December 2011
My old picture book lies open at a full-page illustration of a woodcutter dragging a fir tree through the snow.
It is a tree for Christmas and his back is bent against the force of a storm, his warm scarf blowing in the wind.
The scene looks cold, the whiteness not diminishing the dark and gloom, but it is the one I first remember when I think of Christmas trees.
Of course, the next page of the story goes on to describe the warm scene in the simple log cabin when the tree is finally inside and decorated, but I have no special memory of that.
Fir trees and Christmas, the two go together, but only if you’re in the Northern Hemisphere. The closest we ever got to dragging our own fir tree through the snow was years ago when we’d gone to visit our daughter and her husband at Whistler Mountain near Vancouver, Canada and we brought in a tiny branch that fallen onto the snow. I
t was quite enough for the four of us and it was the real thing, or at least part of one, and a few decorations quickly turned it into a true Christmas tree.
Why does it have to be a fir tree?
According to legend it was in the Middle Ages that the patron saint of Germany,
St. Boniface, declared the fir tree to be holy, after he discovered one growing from the base of an oak tree he had already chopped down in order to prevent a pagan sacrifice from being carried out under its branches.
Later Prince Albert was supposed to have brought the custom to England when he married Queen Victoria and so it goes on till this day.
But actually, long before that, greenery was brought into the home by the ancient Egyptians at the time of the winter solstice, a practice also followed by the Romans and Druids, possibly to symbolize life after death or perhaps simply to provide hope about the still distant spring.
Here in Australia firs are in short supply so the pine has taken over as the tree of the season. But not always.
I still have very strong and warm memories of my childhood Christmas tree. My father had made one from a slender forked branch of a gum tree. He had painted it white, with silver for the two hanging bunches of gumnuts.
A few sparkling decorations hung from the branches, and that was it: an ikebana Christmas tree, so simple yet so beautiful.
It sat on a glass table in front of a mirror and its reflection reached throughout the room.
It could be brought out year after year and its magic never faded, perhaps because it had become such a family tradition.
Most families have built their own traditions around Christmas trees, the size and the shape, whether real or synthetic, the types of decorations, the ceremony that occurs with the dressing of the tree, maybe culminating in the placing of an angel or other symbolic decoration on top, perhaps with carols playing in the background.
Others may take a far more simple approach, but in most homes the tree becomes a centre of Christmas.
Some green-fingered individuals are lucky to be able to grow their own living trees, bringing them inside for the Christmas season and admiring how well they have survived the year in a pot on a patio, but more seem to succumb than survive.
There are Christmas tree farms, like a couple that used to be in the Kangaloon area, where you can go and cut down your own tree. Wandering through the plantation and choosing just the right one to suit your own special requirements can induce a feeling that you’re following in a much older tradition, more like the woodcutter in the northern European forests.

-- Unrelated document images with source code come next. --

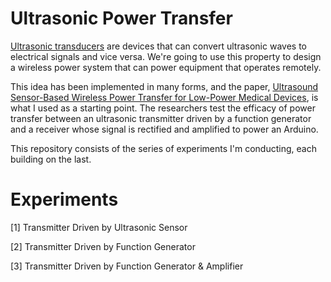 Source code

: # Ultrasonic Power Transfer

[Ultrasonic transducers](https://en.wikipedia.org/wiki/Ultrasonic_transducer) are devices that can convert ultrasonic waves to electrical signals and vice versa. We're going to use this property to design a wireless power system that can power equipment that operates remotely. 

This idea has been implemented in many forms, and the paper, [Ultrasound Sensor-Based Wireless Power Transfer for Low-Power Medical Devices](https://www.researchgate.net/publication/334184504_Ultrasound_Sensor-Based_Wireless_Power_Transfer_for_Low-Power_Medical_Devices), is what I used as a starting point. The researchers test the efficacy of power transfer between an ultrasonic transmitter driven by a function generator and a receiver whose signal is rectified and amplified to power an Arduino.

This repository consists of the series of experiments I'm conducting, each building on the last.

# Experiments

[1] Transmitter Driven by Ultrasonic Sensor

[2] Transmitter Driven by Function Generator

[3] Transmitter Driven by Function Generator & Amplifier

Often it is the aroma from the pine tree that immediately evokes the Christmas season.
As soon as it is brought indoors that familiar smell wafts through the house; it, as much as the sight of the tree, reminds all that Christmas will soon be here and excitement begins to mount noticeably.

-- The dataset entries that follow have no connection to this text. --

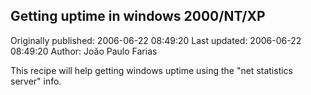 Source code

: ## Getting uptime in windows 2000/NT/XP 
Originally published: 2006-06-22 08:49:20 
Last updated: 2006-06-22 08:49:20 
Author: João Paulo Farias 
 
This recipe will help getting windows uptime using the "net statistics server" info. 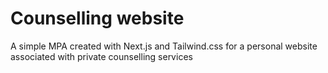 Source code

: # Counselling website

A simple MPA created with Next.js and Tailwind.css for a personal website associated with private counselling services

But Christmas comes and goes and it is after Christmas that the tree is no longer quite so wonderful.
The needles begin to drop all over the floor and it is time to take it down, which somehow always seems to take much longer than putting it up. Then comes the problem of what to do with the now old Christmas tree.
One of our visitors to Kangaroo Valley once whittled the trunk down and made it into a walking stick, so his tree will stay with him long after Christmas.
Normally however, the disposal marks, without any mistake, the finality of the fact that Christmas is over for yet another year.
Last weekend we were having dinner with the family when the rainforest around the BBQ became alive with the blinking lights of dozens of fireflies.
They flittered around all the trees, which looked as though they had been strung with tiny Christmas lights.
It was a signal that once again it is time for us to go and find our tree for Christmas.